Nicolelis: Eu acho que a região Nordeste foi a primeira a criar um comitê científico no Brasil. Empoderar esse comitê, dar autonomia e liberdade pra esse comitê se manifestar e oferecer suas sugestões e recomendações sem nenhum tipo de interferência. Nós temos feito isso, nós temos exemplo de grandes sucessos como o Piauí que implementou basicamente todas as sugestões feitas pelo comitê e ta nesse momento com os melhores índices da pandemia no Nordeste; nós temos o Maranhão que realizou várias das ações sugeridas; a própria Paraíba que fez um isolamento rígido da grande João Pessoa e conversa conosco continuamente; nós temos contato direto com o governador da Bahia, conversei com ele semana passada longamente sobre a situação; temos representantes de todos estados; nesse momento apenas o Rio Grande do Norte não tem representante.
Nós vemos claramente que os estados que estão seguindo recomendações científicas, sendo chanceladas pelo comitê estão tendo resultados muito bons. A gente sempre fica torcendo pra que todos os gestores dêem relevância e importância e ouçam essas recomendações mas, nós só fazemos recomendações, só fazemos sugestões, nós não temos nenhum poder operacional e não tomamos nenhum tipo de decisão. Nós só analisamos o que está acontecendo e qual é o impacto dessas decisões no avanço da pandemia.
Lucila Bezerra: Como é o trabalho do Comitê Científico em uma situação como essa de pandemia?

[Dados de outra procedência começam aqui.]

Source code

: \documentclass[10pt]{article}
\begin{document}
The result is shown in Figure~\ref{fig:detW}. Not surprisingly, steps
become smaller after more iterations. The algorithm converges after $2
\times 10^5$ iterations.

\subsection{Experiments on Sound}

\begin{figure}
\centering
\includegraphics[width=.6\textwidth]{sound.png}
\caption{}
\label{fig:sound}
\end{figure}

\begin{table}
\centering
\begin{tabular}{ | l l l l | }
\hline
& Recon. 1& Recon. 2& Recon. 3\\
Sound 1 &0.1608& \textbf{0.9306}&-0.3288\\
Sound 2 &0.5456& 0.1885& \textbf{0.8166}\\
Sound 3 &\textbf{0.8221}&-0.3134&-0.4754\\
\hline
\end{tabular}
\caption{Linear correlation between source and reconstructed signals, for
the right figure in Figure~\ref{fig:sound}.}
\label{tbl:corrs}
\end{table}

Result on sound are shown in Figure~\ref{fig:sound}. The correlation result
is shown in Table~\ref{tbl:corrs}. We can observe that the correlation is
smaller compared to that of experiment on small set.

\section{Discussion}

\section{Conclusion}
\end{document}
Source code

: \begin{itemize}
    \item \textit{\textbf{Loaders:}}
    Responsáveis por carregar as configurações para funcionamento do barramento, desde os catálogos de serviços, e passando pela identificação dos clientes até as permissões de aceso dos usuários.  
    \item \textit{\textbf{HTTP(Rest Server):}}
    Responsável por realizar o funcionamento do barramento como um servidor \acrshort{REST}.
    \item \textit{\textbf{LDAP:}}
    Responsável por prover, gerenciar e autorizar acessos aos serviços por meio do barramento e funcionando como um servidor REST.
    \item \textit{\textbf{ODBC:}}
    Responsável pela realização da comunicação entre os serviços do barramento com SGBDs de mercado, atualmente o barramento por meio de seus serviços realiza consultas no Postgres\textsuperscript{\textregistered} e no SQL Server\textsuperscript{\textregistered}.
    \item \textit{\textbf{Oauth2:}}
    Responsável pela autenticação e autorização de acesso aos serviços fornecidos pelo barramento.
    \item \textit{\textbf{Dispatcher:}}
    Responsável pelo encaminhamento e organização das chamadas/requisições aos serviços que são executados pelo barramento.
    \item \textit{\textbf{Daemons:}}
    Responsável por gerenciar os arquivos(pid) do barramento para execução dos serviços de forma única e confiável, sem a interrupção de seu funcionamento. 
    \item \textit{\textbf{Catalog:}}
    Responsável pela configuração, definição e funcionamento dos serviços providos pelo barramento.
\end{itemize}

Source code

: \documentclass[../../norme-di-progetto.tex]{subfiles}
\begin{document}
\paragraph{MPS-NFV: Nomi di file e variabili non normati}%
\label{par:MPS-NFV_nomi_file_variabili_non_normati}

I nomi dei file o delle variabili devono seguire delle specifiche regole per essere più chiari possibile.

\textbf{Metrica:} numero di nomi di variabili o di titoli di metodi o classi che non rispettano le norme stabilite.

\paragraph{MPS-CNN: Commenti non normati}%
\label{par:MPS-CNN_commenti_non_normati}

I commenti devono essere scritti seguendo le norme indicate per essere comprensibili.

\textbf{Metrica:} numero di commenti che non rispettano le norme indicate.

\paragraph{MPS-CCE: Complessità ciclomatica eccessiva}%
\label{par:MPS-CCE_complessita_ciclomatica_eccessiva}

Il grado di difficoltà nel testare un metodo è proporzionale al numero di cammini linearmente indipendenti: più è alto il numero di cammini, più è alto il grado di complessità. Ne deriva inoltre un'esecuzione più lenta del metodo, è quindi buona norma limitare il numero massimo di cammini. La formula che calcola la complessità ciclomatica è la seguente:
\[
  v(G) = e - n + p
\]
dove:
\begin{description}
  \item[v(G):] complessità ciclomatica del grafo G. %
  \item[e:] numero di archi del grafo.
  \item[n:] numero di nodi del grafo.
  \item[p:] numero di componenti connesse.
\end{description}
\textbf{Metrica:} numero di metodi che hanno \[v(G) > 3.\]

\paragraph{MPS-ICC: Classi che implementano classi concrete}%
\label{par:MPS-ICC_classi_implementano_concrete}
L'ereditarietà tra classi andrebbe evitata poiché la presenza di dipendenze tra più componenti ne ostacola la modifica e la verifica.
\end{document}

Nicolelis: Basicamente o comitê está se reunindo virtualmente, nós temos representantes dos estados, nós temos 9 sub-comitês formados por cientistas de todo o Brasil, não só do Nordeste e nós temos também uma plataforma virtual de colaboração de cientistas de toda a sorte, de todas as especialidades com mais de 2 mil colaboradores, é uma das maiores, se não a maior do Brasil nesse momento.
Nós coletamos dados, modelos, informações, fazemos análises, fazemos gráficos de toda sorte e oferecemos esse material aos governadores de cada estado e também publicamos os nossos boletins periodicamente para informar a sociedade como um todo do estado da pandemia no Nordeste. É um trabalho voluntário Todos nós somos voluntários, ninguém recebe nada e todos basicamente colaboram tentando oferecer as melhores práticas científicas, as melhores soluções encontradas no mundo pra gente implementá-las no Nordeste.
Lucila Bezerra: Observando o papel que vem tendo esse comitê e os resultados que vêm sendo alcançados a partir das ações tomadas com base nas recomendações, como você entende a importância da pesquisa científica no Brasil e de valorizar mais esse tipo de trabalho?
Nicolelis: Eu acho que claramente a pandemia trouxe à tona a necessidade da ciência ser levada mais a sério pelos governos, pelos gestores e pelas sociedades dos países. Em todos os países onde a ciência foi posta em primeiro plano, ela ajudou demais a combaterem a pandemia. Por exemplo, na Alemanha, onde os institutos de pesquisa foram chamados a ajudar o governo alemão e desempenharam um papel central; na Coréia do Sul da mesma forma; a própria China...
A gente vê aqui no Brasil finalmente a sociedade brasileira começando a acordar porque é importante apoiar a ciência, financiar projetos de pesquisa em todo o país, apoiar as universidades federais onde mais de 90% das pesquisas científicas do Brasil são feitas. Nesse sentido, eu acho que a ciência está correspondendo, oferecendo alternativas, abordagens novas, práticas de sucesso e também contribuindo para várias ações, inclusive a possibilidade de desenvolver uma vacina que melhore essa situação a nível mundial.
Então eu acho que a ciência e, em particular, o nosso comitê ta tendo uma repercussão muito grande no Brasil, ta sendo ouvido pela sociedade, infelizmente o Governo Federal não tem essa boa prática de levar em conta os conselhos e a experiência dos cientistas mas na região Nordeste nós temos ouvidos que nos ouvem e realizam ações que são baseadas nas recomendações do comitê e na prática da ciência de alto nível.